Home sellers await better weather

March 06, 1994|By Ellen James Martin | Ellen James Martin,Sun Staff Writer

Where have all the houses gone?

After suffering with an excess of for-sale properties for two years, real estate executives throughout the Baltimore area are now reporting a surprising drop in supply.

"Last year at this time, there was a glut of houses on the market. Now the inventory is shrinking quickly," said Chris Coile, head of Champion Realty Inc., based in Severna Park.

hTC Bad weather is the chief explanation for what real estate agents expect will be a temporary imbalance in the market. Many sellers are simply waiting until all the snow, sand and salt is cleared away before they open their homes to prospects, said Nancy Hubble, president of the Greater Baltimore Board of Realtors.

"I think sellers are just holding off until the weather gets better so their houses can be marketed properly," Ms. Hubble said.

Statistics from the local realty board show there were 2 percent fewer homes on the market in the Baltimore area this January than for the same month last year. And local realty officials say that a shortage of prime for-sale properties -- primarily in the north corridor of Baltimore and Baltimore County and the other metro area counties -- became more acute in February.

"Inventory is very low. I have a lot of buyers I'm working with who are waiting for houses to come on the market," said Ms. Hubble, an agent with W. H. C. Wilson & Co. in Roland Park.

For example, Ms. Hubble has been looking for weeks for a house in Mount Washington or near the Falls Road corridor for a bachelor who works at a philanthropic foundation. The man, in his mid-30s, has been unable to find the secluded house he is seeking in the $200,000 range.

Also stumped by the lack of supply is a couple from Baltimore's Homeland with three teen-age children who need more bedroom space for their growing youngsters. The man, a banker, and his wife, a professor, have for several months been unsuccessful in their search for the right house in the city.

"What's probably occurred is that -- because of the severe and prolonged winter weather -- sellers are holding back on putting their homes on the market," said Georgiana Tyler, who sells real estate for Chase Fitzgerald in Roland Park and American Properties Inc. in Columbia.

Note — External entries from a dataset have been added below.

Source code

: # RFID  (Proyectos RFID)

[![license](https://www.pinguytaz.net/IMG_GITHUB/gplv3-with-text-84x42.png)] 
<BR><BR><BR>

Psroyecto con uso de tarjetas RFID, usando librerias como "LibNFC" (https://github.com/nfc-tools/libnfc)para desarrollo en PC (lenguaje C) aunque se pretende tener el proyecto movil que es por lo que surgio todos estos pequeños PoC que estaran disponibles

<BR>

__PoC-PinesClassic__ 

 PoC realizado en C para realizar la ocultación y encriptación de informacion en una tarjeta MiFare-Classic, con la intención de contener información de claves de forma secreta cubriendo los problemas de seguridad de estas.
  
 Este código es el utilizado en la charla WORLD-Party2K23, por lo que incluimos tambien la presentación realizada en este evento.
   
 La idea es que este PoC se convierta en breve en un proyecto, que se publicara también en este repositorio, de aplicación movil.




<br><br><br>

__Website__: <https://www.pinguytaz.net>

Besides bad weather, another explanation for the shortage of inventory is that houses are now selling faster than they did in 1992 and most of 1993, realty executives say. Rising mortgage ** rates, coupled with rising consumer confidence, have increased the motivation of many prospective buyers, they say.

"Mortgage rates are still very, very reasonable. But buyers realize that rates are not going to get any lower," Ms. Tyler said.

Last November, homebuyers could obtain a fixed-rate home loan with a 30-year term at an interest rate of 6.5 percent. Now the rate on the same mortgage is hovering around 7.5 percent, mortgage lenders report.

"These interest rate increases have been a little bit of a blessing. They've gotten a lot more people serious about making an offer," said Blaine Milner, an agent with RE/MAX Advantage Realty in Columbia.

At the Charles Street office of Coldwell Banker Grempler Realty in Baltimore County, Sales Manager Lou Occhionero said his office had 25 percent fewer home-sale listings last month than in February 1992. And other realty executives report similar figures for February.

"Sellers are slow in getting ready this spring," Mr. Occhionero said.

Still, he and other realty industry leaders predict that many more sellers will place their houses on the market in late March or early April and that the year will prove to be the strongest since 1989.

"We're seeing a tremendous demand in Harford County," said Patrick Kane, a vice president for the Coldwell Banker Grempler chain, which does business throughout the Baltimore area.

In addition to Harford County, he sees particular strength in the Hunt Valley, Jacksonville, Towson and Timonium areas of Baltimore County, as well as the Eldersburg area of Carroll County. Large sections of Howard and Anne Arundel County are also strong, he said.